In its draft report about assessing the competitiveness and efficiency of the super system, the Productivity Commission has proposed over 100 indicators, and in so doing, has underplayed the importance of improving the overall administrative and operational efficiency of the system.

When the Productivity Commission was asked by the Government to develop criteria to assess the efficiency and competitiveness of the superannuation system, the scope of their study was to specifically include operational efficiency – delivering products and services in a way that minimises costs and maximises value.

Despite this, the role of cost minimisation in improving operational and administrative efficiencies has taken a back seat. Where cost minimisation is mentioned, it is often harnessed in support of an argument for harvesting great scale efficiencies. This is despite the correlation between scale and efficiency not being as strong historically as it should be.

The Productivity Commission has taken a three step approach:

  1. Defining system-level objectives
  2. Formulating assessment criteria based on the objectives
  3. Identifying evidence-based indicators to facilitate the assessment.

The report proposes system-level objectives, identifies questions to be asked and answered, and across both competition and efficiency suggests 27 criteria and 115 indicators to be used in the framework.

While this may be the function of a work in progress, this large number of indicators and criteria runs the risk of not being appropriately weighted, prioritised and categorised – and having collected data from so many sources, the absence of some data becomes even more problematic.

While the Productivity Commission may be expecting much of this information to come from existing data sources, new surveys and sources of data will need to be established for the collection of the necessary data.

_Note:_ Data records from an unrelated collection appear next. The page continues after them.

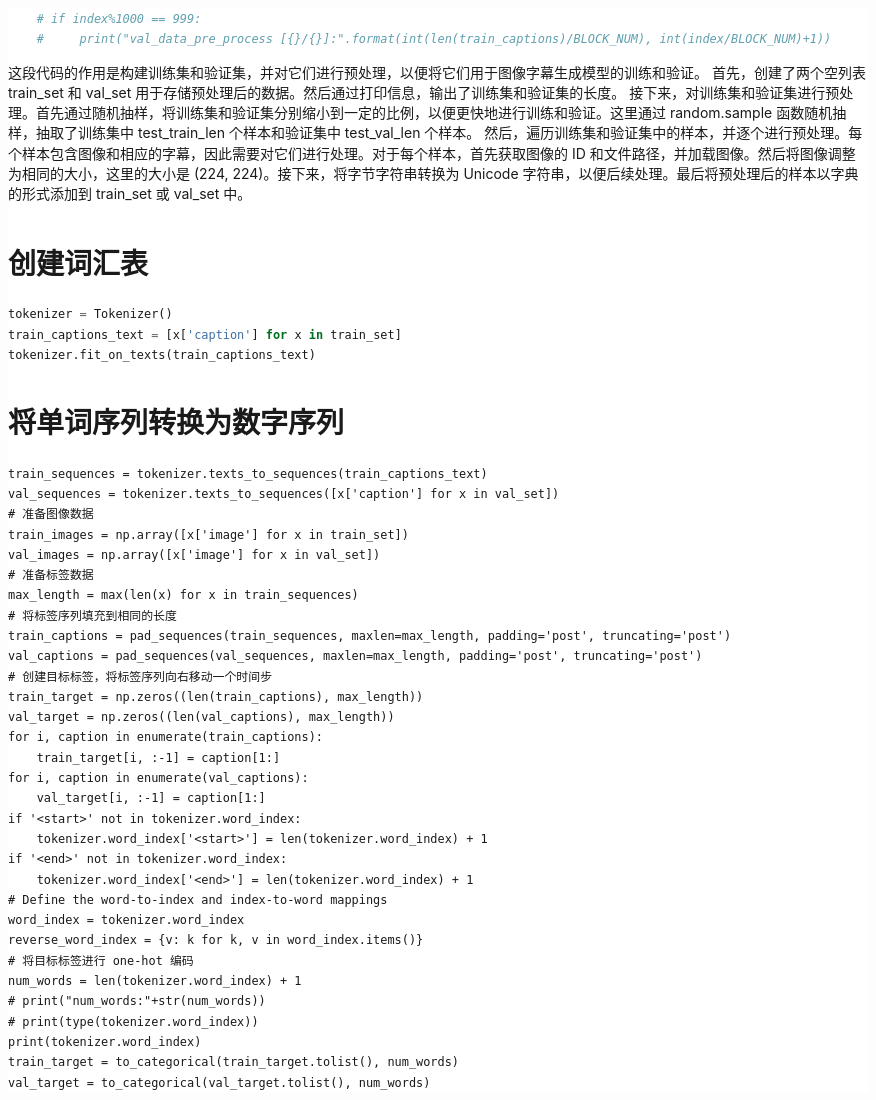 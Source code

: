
 ```python
    # if index%1000 == 999:
    #     print("val_data_pre_process [{}/{}]:".format(int(len(train_captions)/BLOCK_NUM), int(index/BLOCK_NUM)+1))
```

这段代码的作用是构建训练集和验证集，并对它们进行预处理，以便将它们用于图像字幕生成模型的训练和验证。
首先，创建了两个空列表 train_set 和 val_set 用于存储预处理后的数据。然后通过打印信息，输出了训练集和验证集的长度。
接下来，对训练集和验证集进行预处理。首先通过随机抽样，将训练集和验证集分别缩小到一定的比例，以便更快地进行训练和验证。这里通过 random.sample 函数随机抽样，抽取了训练集中 test_train_len 个样本和验证集中 test_val_len 个样本。
然后，遍历训练集和验证集中的样本，并逐个进行预处理。每个样本包含图像和相应的字幕，因此需要对它们进行处理。对于每个样本，首先获取图像的 ID 和文件路径，并加载图像。然后将图像调整为相同的大小，这里的大小是 (224, 224)。接下来，将字节字符串转换为 Unicode 字符串，以便后续处理。最后将预处理后的样本以字典的形式添加到 train_set 或 val_set 中。

# 创建词汇表
```python
tokenizer = Tokenizer()
train_captions_text = [x['caption'] for x in train_set]
tokenizer.fit_on_texts(train_captions_text)
```
# 将单词序列转换为数字序列
```
train_sequences = tokenizer.texts_to_sequences(train_captions_text)
val_sequences = tokenizer.texts_to_sequences([x['caption'] for x in val_set])
# 准备图像数据
train_images = np.array([x['image'] for x in train_set])
val_images = np.array([x['image'] for x in val_set])
# 准备标签数据
max_length = max(len(x) for x in train_sequences)
# 将标签序列填充到相同的长度
train_captions = pad_sequences(train_sequences, maxlen=max_length, padding='post', truncating='post')
val_captions = pad_sequences(val_sequences, maxlen=max_length, padding='post', truncating='post')
# 创建目标标签，将标签序列向右移动一个时间步
train_target = np.zeros((len(train_captions), max_length))
val_target = np.zeros((len(val_captions), max_length))
for i, caption in enumerate(train_captions):
    train_target[i, :-1] = caption[1:]
for i, caption in enumerate(val_captions):
    val_target[i, :-1] = caption[1:]
if '<start>' not in tokenizer.word_index:
    tokenizer.word_index['<start>'] = len(tokenizer.word_index) + 1
if '<end>' not in tokenizer.word_index:
    tokenizer.word_index['<end>'] = len(tokenizer.word_index) + 1
# Define the word-to-index and index-to-word mappings
word_index = tokenizer.word_index
reverse_word_index = {v: k for k, v in word_index.items()}
# 将目标标签进行 one-hot 编码
num_words = len(tokenizer.word_index) + 1
# print("num_words:"+str(num_words))
# print(type(tokenizer.word_index))
print(tokenizer.word_index)
train_target = to_categorical(train_target.tolist(), num_words)
val_target = to_categorical(val_target.tolist(), num_words)
```

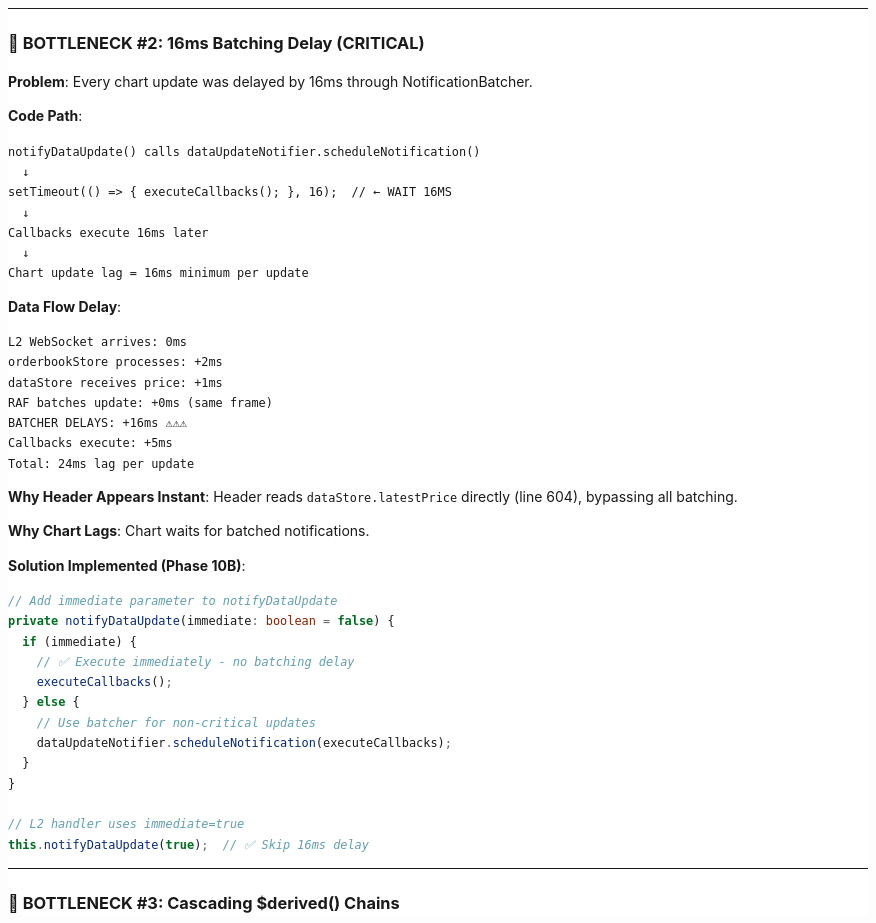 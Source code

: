 
---

### 🔴 **BOTTLENECK #2: 16ms Batching Delay (CRITICAL)**

**Problem**: Every chart update was delayed by 16ms through NotificationBatcher.

**Code Path**:
```
notifyDataUpdate() calls dataUpdateNotifier.scheduleNotification()
  ↓
setTimeout(() => { executeCallbacks(); }, 16);  // ← WAIT 16MS
  ↓
Callbacks execute 16ms later
  ↓
Chart update lag = 16ms minimum per update
```

**Data Flow Delay**:
```
L2 WebSocket arrives: 0ms
orderbookStore processes: +2ms
dataStore receives price: +1ms
RAF batches update: +0ms (same frame)
BATCHER DELAYS: +16ms ⚠️⚠️⚠️
Callbacks execute: +5ms
Total: 24ms lag per update
```

**Why Header Appears Instant**: Header reads `dataStore.latestPrice` directly (line 604), bypassing all batching.

**Why Chart Lags**: Chart waits for batched notifications.

**Solution Implemented (Phase 10B)**:
```typescript
// Add immediate parameter to notifyDataUpdate
private notifyDataUpdate(immediate: boolean = false) {
  if (immediate) {
    // ✅ Execute immediately - no batching delay
    executeCallbacks();
  } else {
    // Use batcher for non-critical updates
    dataUpdateNotifier.scheduleNotification(executeCallbacks);
  }
}

// L2 handler uses immediate=true
this.notifyDataUpdate(true);  // ✅ Skip 16ms delay
```

---

### 🔴 **BOTTLENECK #3: Cascading $derived() Chains**

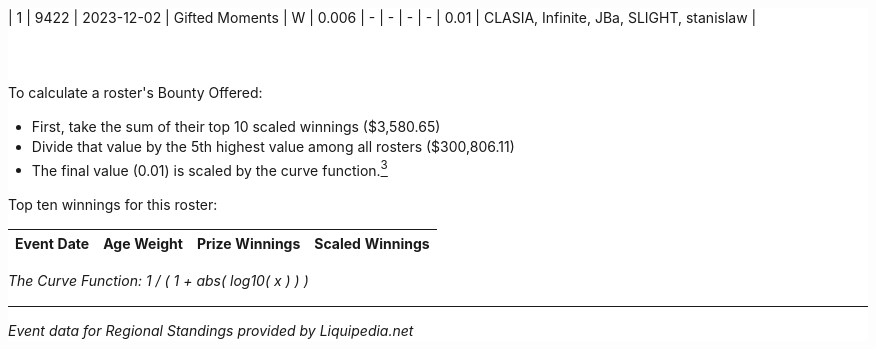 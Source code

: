 |            1 |     9422 | 2023-12-02 | Gifted Moments    | W   | 0.006      | -            | -                | -                | -         |     0.01 | CLASIA, Infinite, JBa, SLIGHT, stanislaw |

<br />
<span id="table2"></span><br />
To calculate a roster's Bounty Offered:<br />

- First, take the sum of their top 10 scaled winnings ($3,580.65)
- Divide that value by the 5th highest value among all rosters ($300,806.11)
- The final value (0.01) is scaled by the curve function.[<sup>3</sup>](#curveFunction)

Top ten winnings for this roster:<br />

| Event Date | Age Weight | Prize Winnings | Scaled Winnings |
| :- | -: | :- | :- |


<span id="curveFunction"></span>_The Curve Function: 1 / ( 1 + abs( log10( x ) ) )_<br />

---
_Event data for Regional Standings provided by Liquipedia.net_<br />
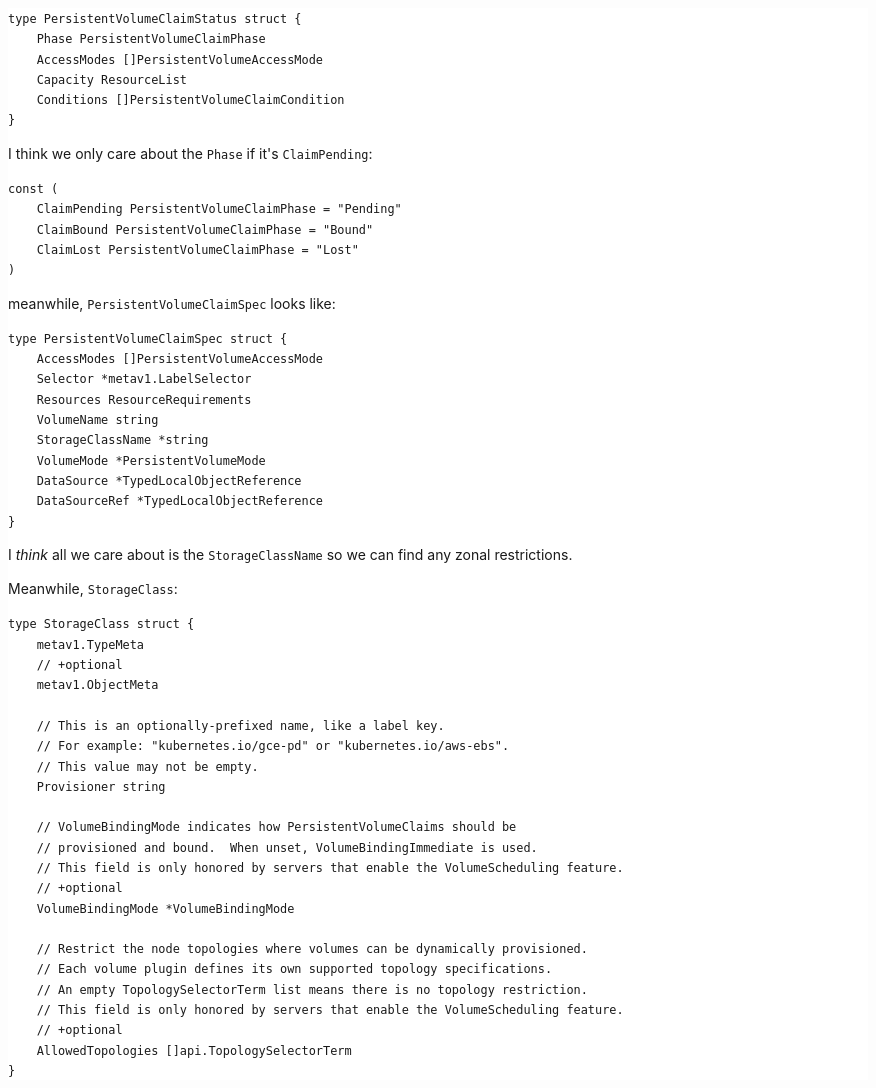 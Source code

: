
 ```
type PersistentVolumeClaimStatus struct {
	Phase PersistentVolumeClaimPhase
	AccessModes []PersistentVolumeAccessMode
	Capacity ResourceList
	Conditions []PersistentVolumeClaimCondition
}
```

I think we only care about the `Phase` if it's `ClaimPending`:

```
const (
	ClaimPending PersistentVolumeClaimPhase = "Pending"
	ClaimBound PersistentVolumeClaimPhase = "Bound"
	ClaimLost PersistentVolumeClaimPhase = "Lost"
)
```

meanwhile, `PersistentVolumeClaimSpec` looks like:

```
type PersistentVolumeClaimSpec struct {
	AccessModes []PersistentVolumeAccessMode
	Selector *metav1.LabelSelector
	Resources ResourceRequirements
	VolumeName string
	StorageClassName *string
	VolumeMode *PersistentVolumeMode
	DataSource *TypedLocalObjectReference
	DataSourceRef *TypedLocalObjectReference
}
```

I *think* all we care about is the `StorageClassName` so we can find
any zonal restrictions.

Meanwhile, `StorageClass`:

```
type StorageClass struct {
	metav1.TypeMeta
	// +optional
	metav1.ObjectMeta

	// This is an optionally-prefixed name, like a label key.
	// For example: "kubernetes.io/gce-pd" or "kubernetes.io/aws-ebs".
	// This value may not be empty.
	Provisioner string

	// VolumeBindingMode indicates how PersistentVolumeClaims should be
	// provisioned and bound.  When unset, VolumeBindingImmediate is used.
	// This field is only honored by servers that enable the VolumeScheduling feature.
	// +optional
	VolumeBindingMode *VolumeBindingMode

	// Restrict the node topologies where volumes can be dynamically provisioned.
	// Each volume plugin defines its own supported topology specifications.
	// An empty TopologySelectorTerm list means there is no topology restriction.
	// This field is only honored by servers that enable the VolumeScheduling feature.
	// +optional
	AllowedTopologies []api.TopologySelectorTerm
}
```
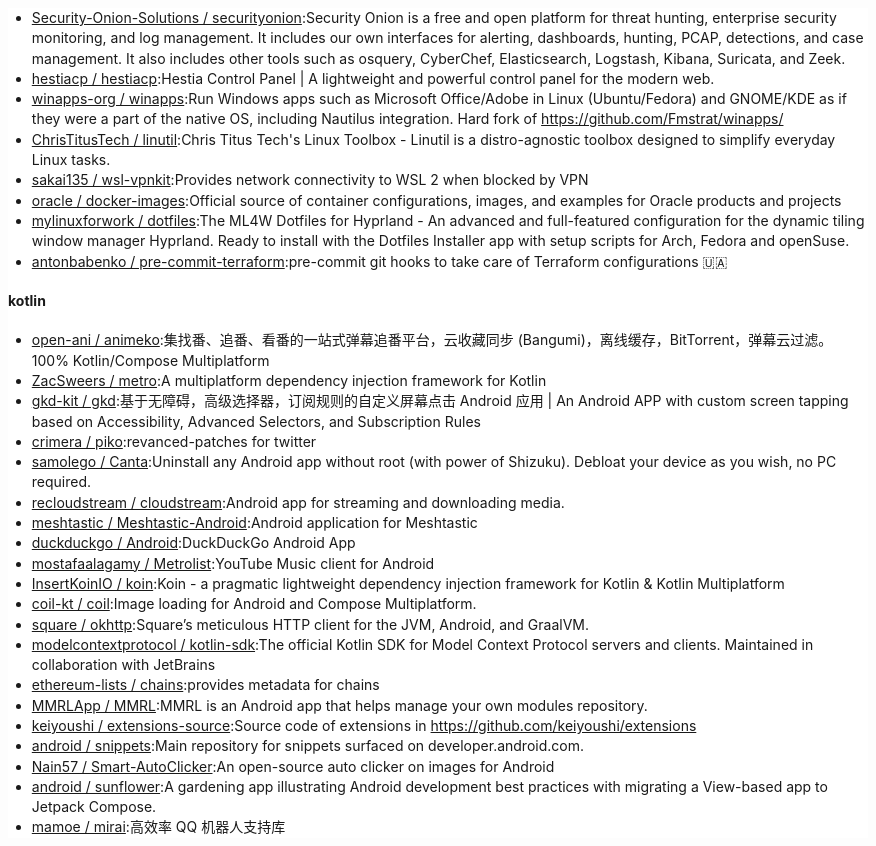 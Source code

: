 * [Security-Onion-Solutions / securityonion](https://github.com/Security-Onion-Solutions/securityonion):Security Onion is a free and open platform for threat hunting, enterprise security monitoring, and log management. It includes our own interfaces for alerting, dashboards, hunting, PCAP, detections, and case management. It also includes other tools such as osquery, CyberChef, Elasticsearch, Logstash, Kibana, Suricata, and Zeek.
* [hestiacp / hestiacp](https://github.com/hestiacp/hestiacp):Hestia Control Panel | A lightweight and powerful control panel for the modern web.
* [winapps-org / winapps](https://github.com/winapps-org/winapps):Run Windows apps such as Microsoft Office/Adobe in Linux (Ubuntu/Fedora) and GNOME/KDE as if they were a part of the native OS, including Nautilus integration. Hard fork of https://github.com/Fmstrat/winapps/
* [ChrisTitusTech / linutil](https://github.com/ChrisTitusTech/linutil):Chris Titus Tech's Linux Toolbox - Linutil is a distro-agnostic toolbox designed to simplify everyday Linux tasks.
* [sakai135 / wsl-vpnkit](https://github.com/sakai135/wsl-vpnkit):Provides network connectivity to WSL 2 when blocked by VPN
* [oracle / docker-images](https://github.com/oracle/docker-images):Official source of container configurations, images, and examples for Oracle products and projects
* [mylinuxforwork / dotfiles](https://github.com/mylinuxforwork/dotfiles):The ML4W Dotfiles for Hyprland - An advanced and full-featured configuration for the dynamic tiling window manager Hyprland. Ready to install with the Dotfiles Installer app with setup scripts for Arch, Fedora and openSuse.
* [antonbabenko / pre-commit-terraform](https://github.com/antonbabenko/pre-commit-terraform):pre-commit git hooks to take care of Terraform configurations 🇺🇦

#### kotlin
* [open-ani / animeko](https://github.com/open-ani/animeko):集找番、追番、看番的一站式弹幕追番平台，云收藏同步 (Bangumi)，离线缓存，BitTorrent，弹幕云过滤。100% Kotlin/Compose Multiplatform
* [ZacSweers / metro](https://github.com/ZacSweers/metro):A multiplatform dependency injection framework for Kotlin
* [gkd-kit / gkd](https://github.com/gkd-kit/gkd):基于无障碍，高级选择器，订阅规则的自定义屏幕点击 Android 应用 | An Android APP with custom screen tapping based on Accessibility, Advanced Selectors, and Subscription Rules
* [crimera / piko](https://github.com/crimera/piko):revanced-patches for twitter
* [samolego / Canta](https://github.com/samolego/Canta):Uninstall any Android app without root (with power of Shizuku). Debloat your device as you wish, no PC required.
* [recloudstream / cloudstream](https://github.com/recloudstream/cloudstream):Android app for streaming and downloading media.
* [meshtastic / Meshtastic-Android](https://github.com/meshtastic/Meshtastic-Android):Android application for Meshtastic
* [duckduckgo / Android](https://github.com/duckduckgo/Android):DuckDuckGo Android App
* [mostafaalagamy / Metrolist](https://github.com/mostafaalagamy/Metrolist):YouTube Music client for Android
* [InsertKoinIO / koin](https://github.com/InsertKoinIO/koin):Koin - a pragmatic lightweight dependency injection framework for Kotlin & Kotlin Multiplatform
* [coil-kt / coil](https://github.com/coil-kt/coil):Image loading for Android and Compose Multiplatform.
* [square / okhttp](https://github.com/square/okhttp):Square’s meticulous HTTP client for the JVM, Android, and GraalVM.
* [modelcontextprotocol / kotlin-sdk](https://github.com/modelcontextprotocol/kotlin-sdk):The official Kotlin SDK for Model Context Protocol servers and clients. Maintained in collaboration with JetBrains
* [ethereum-lists / chains](https://github.com/ethereum-lists/chains):provides metadata for chains
* [MMRLApp / MMRL](https://github.com/MMRLApp/MMRL):MMRL is an Android app that helps manage your own modules repository.
* [keiyoushi / extensions-source](https://github.com/keiyoushi/extensions-source):Source code of extensions in https://github.com/keiyoushi/extensions
* [android / snippets](https://github.com/android/snippets):Main repository for snippets surfaced on developer.android.com.
* [Nain57 / Smart-AutoClicker](https://github.com/Nain57/Smart-AutoClicker):An open-source auto clicker on images for Android
* [android / sunflower](https://github.com/android/sunflower):A gardening app illustrating Android development best practices with migrating a View-based app to Jetpack Compose.
* [mamoe / mirai](https://github.com/mamoe/mirai):高效率 QQ 机器人支持库
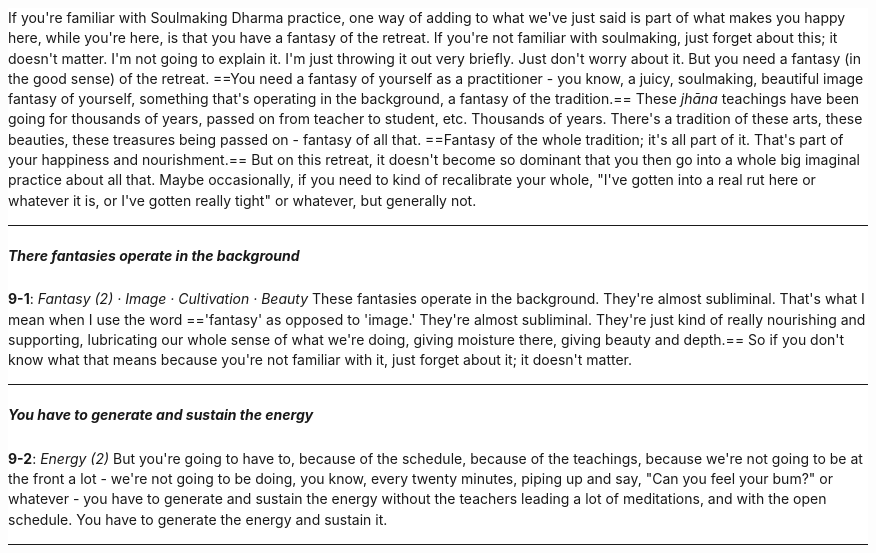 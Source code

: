 <span class="paragraph">If you're familiar with <a aria-label-position="top" aria-label="Soulmaking" data-href="Soulmaking" class="internal-link">Soulmaking Dharma practice</a>, one way of adding to what we've just said is part of what makes you happy here, while you're here, is that you have a <a data-href="fantasy" class="internal-link">fantasy</a> of the <a data-href="retreat" class="internal-link">retreat</a>. If you're not familiar with <a data-href="soulmaking" class="internal-link">soulmaking</a>, just forget about this; it doesn't matter. I'm not going to explain it. I'm just throwing it out very briefly. Just don't worry about it. But you need a <a data-href="fantasy" class="internal-link">fantasy</a> (in the good sense) of the <a data-href="retreat" class="internal-link">retreat</a>. ==You need a <a data-href="fantasy" class="internal-link">fantasy</a> of yourself as a practitioner - you know, a <a aria-label-position="top" aria-label="Juiciness" data-href="Juiciness" class="internal-link">juicy</a>, <a data-href="soulmaking" class="internal-link">soulmaking</a>, beautiful <a data-href="image" class="internal-link">image</a> <a data-href="fantasy" class="internal-link">fantasy</a> of yourself, something that's operating in the background, a <a data-href="fantasy" class="internal-link">fantasy</a> of the tradition.== These _<a aria-label-position="top" aria-label="Jhanas" data-href="Jhanas" class="internal-link">jhāna</a>_ teachings have been going for thousands of years, passed on from teacher to student, etc. Thousands of years. There's a tradition of these arts, these <a aria-label-position="top" aria-label="Beauty" data-href="Beauty" class="internal-link">beauties</a>, these treasures being passed on - <a data-href="fantasy" class="internal-link">fantasy</a> of all that. ==<a data-href="Fantasy" class="internal-link">Fantasy</a> of the whole tradition; it's all part of it. That's part of your <a data-href="happiness" class="internal-link">happiness</a> and nourishment.== But on this <a data-href="retreat" class="internal-link">retreat</a>, it doesn't become so dominant that you then go into a whole big <a aria-label-position="top" aria-label="Imaginal" data-href="Imaginal" class="internal-link">imaginal practice</a> about all that. Maybe occasionally, if you need to kind of recalibrate your whole, "I've gotten into a real rut here or whatever it is, or I've gotten really tight" or whatever, but generally not.</span>

---
##### There fantasies operate in the background
<span class="counts">**<a aria-label-position="top" aria-label="1217 Orienting to This Jhana Retreat > ^9-1" data-href="1217 Orienting to This Jhana Retreat#^9-1" class="internal-link">9-1</a>**: _<a data-href="Fantasy" class="internal-link">Fantasy</a> (2) · <a data-href="Image" class="internal-link">Image</a> · <a data-href="Cultivation" class="internal-link">Cultivation</a> · <a data-href="Beauty" class="internal-link">Beauty</a>_</span>
<audio controls preload=metadata style=" width:300px;" controlslist="nodownload"><source src="https://dharmaseed.org/talks/60865/20191217-Rob_Burbea-GAIA-orienting_to_this_jhana_retreat-60865.mp3#t=39:20" type="audio/mpeg">???</audio>
<span class="paragraph">These <a aria-label-position="top" aria-label="Fantasy" data-href="Fantasy" class="internal-link">fantasies</a> operate in the background. They're almost subliminal. That's what I mean when I use the word =='<a data-href="fantasy" class="internal-link">fantasy</a>' as opposed to '<a data-href="image" class="internal-link">image</a>.' They're almost subliminal. They're just kind of really <a aria-label-position="top" aria-label="Cultivation" data-href="Cultivation" class="internal-link">nourishing</a> and supporting, lubricating our whole sense of what we're doing, giving moisture there, giving <a data-href="beauty" class="internal-link">beauty</a> and depth.== So if you don't know what that means because you're not familiar with it, just forget about it; it doesn't matter.</span>

---
##### You have to generate and sustain the energy
<span class="counts">**<a aria-label-position="top" aria-label="1217 Orienting to This Jhana Retreat > ^9-2" data-href="1217 Orienting to This Jhana Retreat#^9-2" class="internal-link">9-2</a>**: _<a data-href="Energy" class="internal-link">Energy</a> (2)_</span>
<audio controls preload=metadata style=" width:300px;" controlslist="nodownload"><source src="https://dharmaseed.org/talks/60865/20191217-Rob_Burbea-GAIA-orienting_to_this_jhana_retreat-60865.mp3#t=39:49" type="audio/mpeg">???</audio>
<span class="paragraph">But you're going to have to, because of the schedule, because of the teachings, because we're not going to be at the front a lot - we're not going to be doing, you know, every twenty minutes, piping up and say, "Can you feel your bum?" or whatever - you have to generate and sustain the <a data-href="energy" class="internal-link">energy</a> without the teachers leading a lot of meditations, and with the open schedule. You have to generate the <a data-href="energy" class="internal-link">energy</a> and sustain it.</span>

---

The irony is that the weight of this administrative burden is likely to be heavy, costly and time-consuming, and quite at odds with the recommendations of the Financial System Inquiry – and the philosophy of the present Government – to reduce the regulatory burden.

While there is a heavy emphasis on the importance of funds collecting information on their individual members and using it to design products that better meets specific member needs, the report is light on about topics such as data management, innovation and new technologies. SuperStream rates a mention, and even its own indicator, but other issues such as the impact of new payment systems are not mentioned.

The draft objective about maximising net returns in the long term includes a criteria asking if costs incurred by funds are being minimised, taking into account service features provided to members, and lists a few indicators of this (eg, cost savings from SuperStream) but this is dwarfed by the bulk of other criteria and indicators.

Cost minimisation is a major contributor to return maximisation – and not just in the context of scale – and should be recognised as such. This doesn’t mean that we need to have a dozen explicit operational efficiency indicators and benchmark. There would be significant costs associated with that approach, not least of which would be the additional reporting requirements imposed on funds. Far better to identify simply identify cost minimisation (along with return maximisation, good governance and quality member services) as a non-prescriptive factor to be taken into account in determining the efficiency of a fund.